§ YOUR INSTRUCTIONS
Pull out all lines from the listing below in which the word "master" appears.

-*-*-

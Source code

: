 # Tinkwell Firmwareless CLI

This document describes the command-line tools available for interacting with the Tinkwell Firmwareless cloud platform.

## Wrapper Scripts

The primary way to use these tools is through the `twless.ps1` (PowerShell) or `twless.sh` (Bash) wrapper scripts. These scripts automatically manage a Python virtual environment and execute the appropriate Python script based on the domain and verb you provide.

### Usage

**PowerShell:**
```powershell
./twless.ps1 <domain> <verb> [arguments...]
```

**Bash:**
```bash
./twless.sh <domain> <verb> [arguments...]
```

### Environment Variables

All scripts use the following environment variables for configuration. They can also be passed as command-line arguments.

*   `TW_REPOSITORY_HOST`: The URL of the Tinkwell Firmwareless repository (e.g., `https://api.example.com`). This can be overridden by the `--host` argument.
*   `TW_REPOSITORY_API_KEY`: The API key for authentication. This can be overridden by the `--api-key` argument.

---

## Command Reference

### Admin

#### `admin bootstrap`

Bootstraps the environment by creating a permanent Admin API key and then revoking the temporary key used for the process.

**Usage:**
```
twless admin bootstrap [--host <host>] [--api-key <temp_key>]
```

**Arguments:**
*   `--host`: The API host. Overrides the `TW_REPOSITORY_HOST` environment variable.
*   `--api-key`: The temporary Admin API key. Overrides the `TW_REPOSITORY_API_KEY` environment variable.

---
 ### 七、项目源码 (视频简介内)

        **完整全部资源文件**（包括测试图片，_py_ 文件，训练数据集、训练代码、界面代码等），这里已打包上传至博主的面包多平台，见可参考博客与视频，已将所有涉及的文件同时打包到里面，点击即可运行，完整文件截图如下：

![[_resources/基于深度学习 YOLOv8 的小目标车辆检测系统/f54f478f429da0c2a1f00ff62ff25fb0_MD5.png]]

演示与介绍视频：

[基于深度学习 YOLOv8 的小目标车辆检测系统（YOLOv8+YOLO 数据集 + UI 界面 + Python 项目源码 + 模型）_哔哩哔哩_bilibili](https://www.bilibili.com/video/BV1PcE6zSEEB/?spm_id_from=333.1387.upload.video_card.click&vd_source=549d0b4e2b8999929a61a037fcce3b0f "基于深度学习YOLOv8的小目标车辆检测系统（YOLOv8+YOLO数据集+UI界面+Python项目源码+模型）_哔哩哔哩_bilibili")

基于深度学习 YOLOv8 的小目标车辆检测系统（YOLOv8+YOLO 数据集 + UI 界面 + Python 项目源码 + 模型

-*-*-

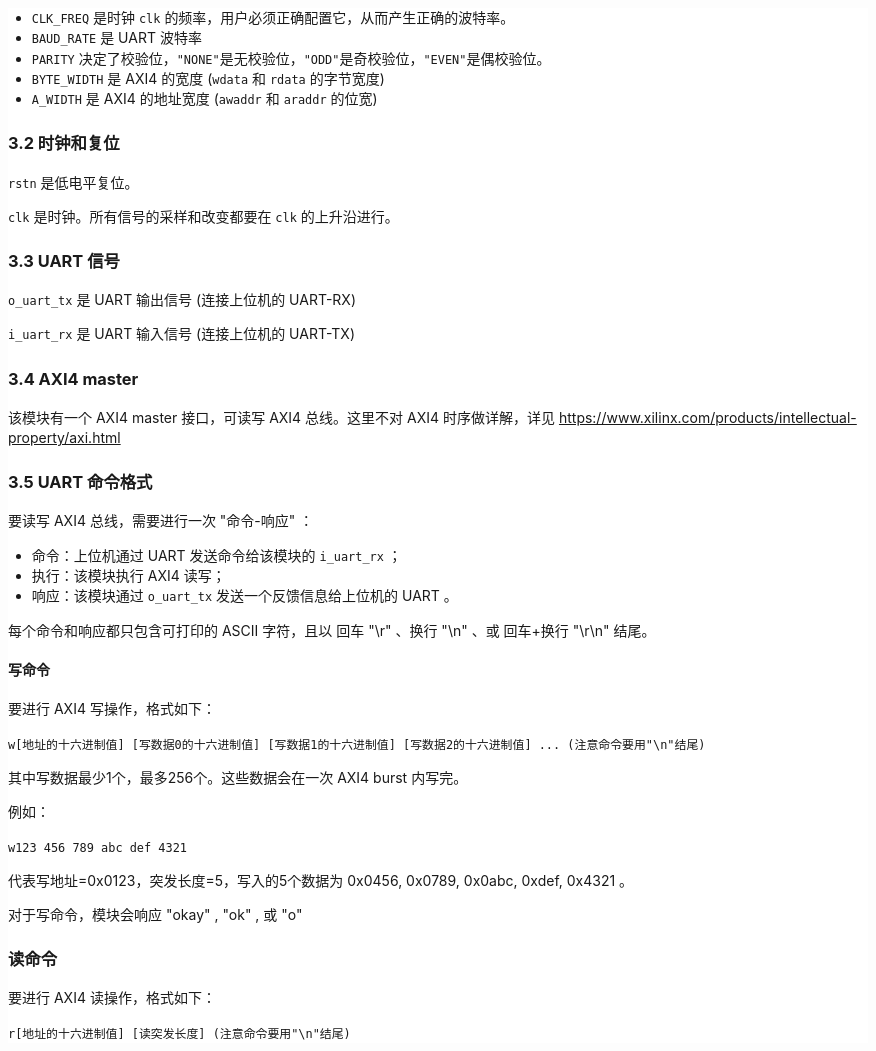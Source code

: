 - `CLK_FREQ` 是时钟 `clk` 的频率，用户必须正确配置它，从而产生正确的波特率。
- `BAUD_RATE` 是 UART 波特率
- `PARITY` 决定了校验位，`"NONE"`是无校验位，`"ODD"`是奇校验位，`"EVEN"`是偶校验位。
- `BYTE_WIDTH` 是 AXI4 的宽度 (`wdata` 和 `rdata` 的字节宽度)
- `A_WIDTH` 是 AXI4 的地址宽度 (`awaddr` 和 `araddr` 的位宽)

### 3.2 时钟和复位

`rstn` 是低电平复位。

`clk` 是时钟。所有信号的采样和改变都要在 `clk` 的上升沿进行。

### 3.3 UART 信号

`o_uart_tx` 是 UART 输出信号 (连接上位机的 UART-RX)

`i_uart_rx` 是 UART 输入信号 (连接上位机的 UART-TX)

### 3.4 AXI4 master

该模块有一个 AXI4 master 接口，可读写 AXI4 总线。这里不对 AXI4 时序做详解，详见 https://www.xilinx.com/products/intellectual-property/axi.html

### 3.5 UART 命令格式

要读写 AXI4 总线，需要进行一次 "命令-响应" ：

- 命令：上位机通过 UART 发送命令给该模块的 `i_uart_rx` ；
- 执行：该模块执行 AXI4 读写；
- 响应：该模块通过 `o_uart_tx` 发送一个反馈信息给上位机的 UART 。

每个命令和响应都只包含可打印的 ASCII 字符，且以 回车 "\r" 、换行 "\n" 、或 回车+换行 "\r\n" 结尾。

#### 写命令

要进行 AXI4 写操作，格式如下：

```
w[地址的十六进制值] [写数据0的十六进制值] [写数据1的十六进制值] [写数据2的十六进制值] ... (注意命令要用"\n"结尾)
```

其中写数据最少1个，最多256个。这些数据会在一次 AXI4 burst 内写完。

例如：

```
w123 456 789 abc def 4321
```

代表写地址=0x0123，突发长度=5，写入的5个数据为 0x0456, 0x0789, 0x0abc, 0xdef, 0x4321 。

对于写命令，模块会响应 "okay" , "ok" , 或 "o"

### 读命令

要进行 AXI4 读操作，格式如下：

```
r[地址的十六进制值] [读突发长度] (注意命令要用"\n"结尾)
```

-*-*-

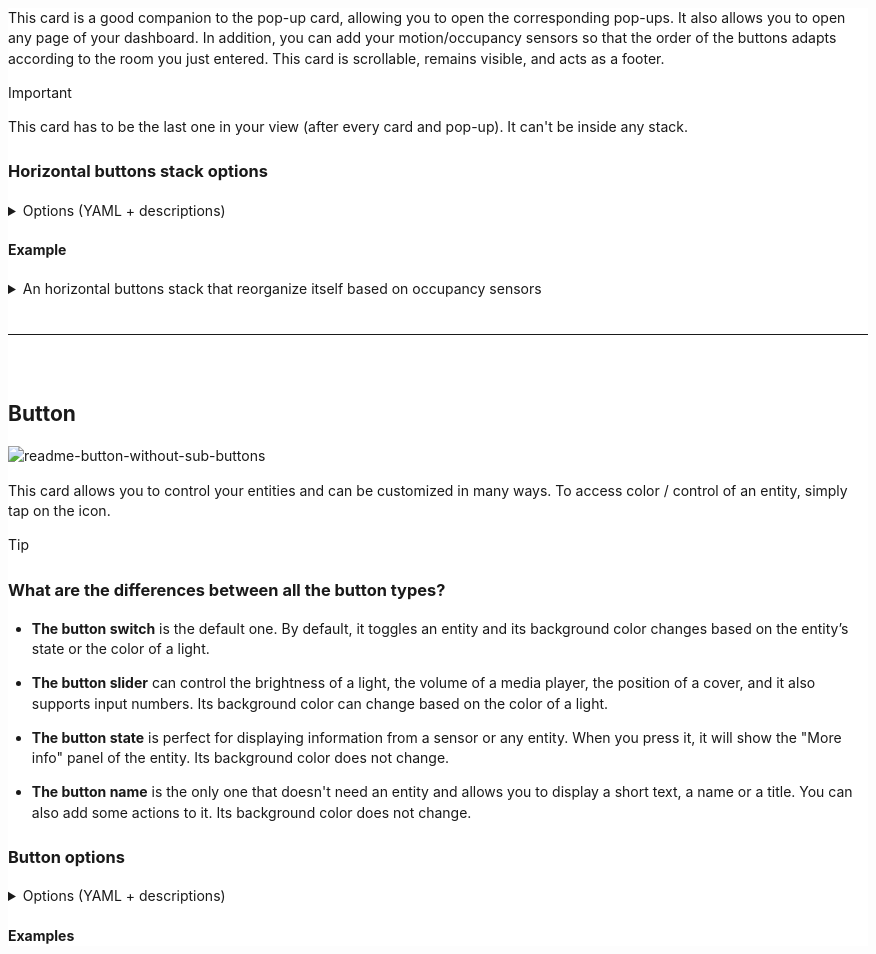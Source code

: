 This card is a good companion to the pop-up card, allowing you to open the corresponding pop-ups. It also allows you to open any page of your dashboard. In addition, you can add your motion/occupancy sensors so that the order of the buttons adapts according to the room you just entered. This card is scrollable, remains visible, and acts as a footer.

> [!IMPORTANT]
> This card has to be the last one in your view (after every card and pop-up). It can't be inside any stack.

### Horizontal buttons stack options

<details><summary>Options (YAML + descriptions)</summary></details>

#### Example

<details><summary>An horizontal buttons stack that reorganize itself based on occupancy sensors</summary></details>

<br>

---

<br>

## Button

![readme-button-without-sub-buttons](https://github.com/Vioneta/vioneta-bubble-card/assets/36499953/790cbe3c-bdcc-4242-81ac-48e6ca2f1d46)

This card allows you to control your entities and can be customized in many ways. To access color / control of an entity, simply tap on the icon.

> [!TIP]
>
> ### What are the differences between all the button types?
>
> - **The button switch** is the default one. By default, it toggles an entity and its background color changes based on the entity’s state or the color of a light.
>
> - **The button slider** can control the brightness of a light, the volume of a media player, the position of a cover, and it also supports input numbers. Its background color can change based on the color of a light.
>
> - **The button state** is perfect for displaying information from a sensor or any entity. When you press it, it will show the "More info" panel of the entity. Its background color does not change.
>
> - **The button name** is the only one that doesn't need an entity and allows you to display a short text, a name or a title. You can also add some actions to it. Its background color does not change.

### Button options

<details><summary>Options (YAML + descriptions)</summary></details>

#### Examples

-*-*-

§ RESULT FOR THIS EXERCISE
### 3.4 AXI4 master
该模块有一个 AXI4 master 接口，可读写 AXI4 总线。这里不对 AXI4 时序做详解，详见 https://www.xilinx.com/products/intellectual-property/axi.html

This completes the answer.